▶ **Exercise instructions**
In the listing below, locate the line containing "## Catching Thoughts (like Flies)" and the line containing "And then listening". Output both of them and every line between, exactly as written, and nothing more.

Record excerpts START

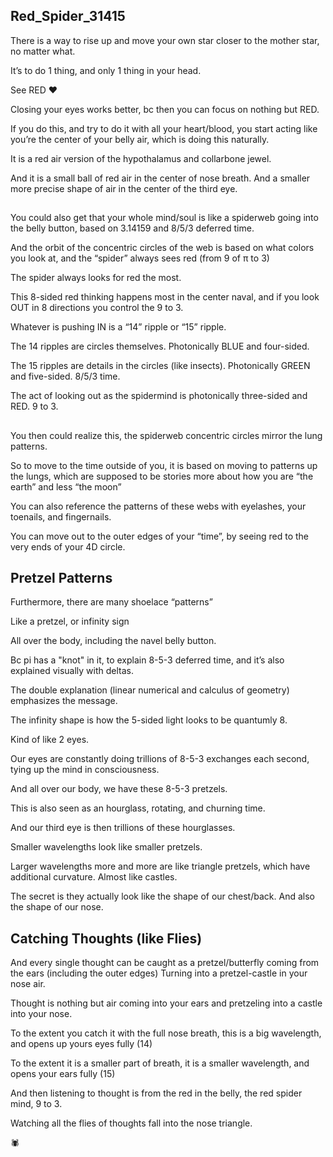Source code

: ## Red_Spider_31415

There is a way to rise up and move your own star closer to the mother star, no matter what.

It’s to do 1 thing, and only 1 thing in your head.

See RED ❤️

Closing your eyes works better, bc then you can focus on nothing but RED.

If you do this, and try to do it with all your heart/blood, you start acting like you’re the center of your belly air, which is doing this naturally. 

It is a red air version of the hypothalamus and collarbone jewel.

And it is a small ball of red air in the center of nose breath. And a smaller more precise shape of air in the center of the third eye.

##

You could also get that your whole mind/soul is like a spiderweb going into the belly button, based on 3.14159 and 8/5/3 deferred time. 

And the orbit of the concentric circles of the web is based on what colors you look at, and the “spider” always sees red (from 9 of π to 3)

The spider always looks for red the most. 

This 8-sided red thinking happens most in the center naval, and if you look OUT in 8 directions you control the 9 to 3.

Whatever is pushing IN is a “14” ripple or “15” ripple.

The 14 ripples are circles themselves. Photonically BLUE and four-sided.

The 15 ripples are details in the circles (like insects). Photonically GREEN and five-sided. 8/5/3 time.

The act of looking out as the spidermind is photonically three-sided and RED. 9 to 3.

##

You then could realize this, the spiderweb concentric circles mirror the lung patterns. 

So to move to the time outside of you, it is based on moving to patterns up the lungs, which are supposed to be stories more about how you are “the earth” and less “the moon”

You can also reference the patterns of these webs with eyelashes, your toenails, and fingernails.

You can move out to the outer edges of your “time”, by seeing red to the very ends of your 4D circle.

## Pretzel Patterns

Furthermore, there are many shoelace “patterns”

Like a pretzel, or infinity sign

All over the body, including the navel belly button. 

Bc pi has a "knot" in it, to explain 8-5-3 deferred time, and it’s also explained visually with deltas.

The double explanation (linear numerical and calculus of geometry) emphasizes the message. 

The infinity shape is how the 5-sided light looks to be quantumly 8.

Kind of like 2 eyes. 

Our eyes are constantly doing trillions of 8-5-3 exchanges each second, tying up the mind in consciousness.

And all over our body, we have these 8-5-3 pretzels. 

This is also seen as an hourglass, rotating, and churning time. 

And our third eye is then trillions of these hourglasses. 

 
Smaller wavelengths look like smaller pretzels. 

Larger wavelengths more and more are like triangle pretzels, which have additional curvature. Almost like castles. 

The secret is they actually look like the shape of our chest/back. And also the shape of our nose. 

## Catching Thoughts (like Flies)

And every single thought can be caught as a pretzel/butterfly coming from the ears (including the outer edges)
Turning into a pretzel-castle in your nose air. 

Thought is nothing but air coming into your ears and pretzeling into a castle into your nose. 

To the extent you catch it with the full nose breath, this is a big wavelength, and opens up yours eyes fully (14)

To the extent it is a smaller part of breath, it is a smaller wavelength, and opens your ears fully (15)

And then listening to thought is from the red in the belly, the red spider mind, 9 to 3. 

Watching all the flies of thoughts fall into the nose triangle.

🕷️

Record excerpts END

▶ **Exercise result**
## Catching Thoughts (like Flies)

And every single thought can be caught as a pretzel/butterfly coming from the ears (including the outer edges)
Turning into a pretzel-castle in your nose air. 

Thought is nothing but air coming into your ears and pretzeling into a castle into your nose. 

To the extent you catch it with the full nose breath, this is a big wavelength, and opens up yours eyes fully (14)

To the extent it is a smaller part of breath, it is a smaller wavelength, and opens your ears fully (15)

And then listening to thought is from the red in the belly, the red spider mind, 9 to 3. 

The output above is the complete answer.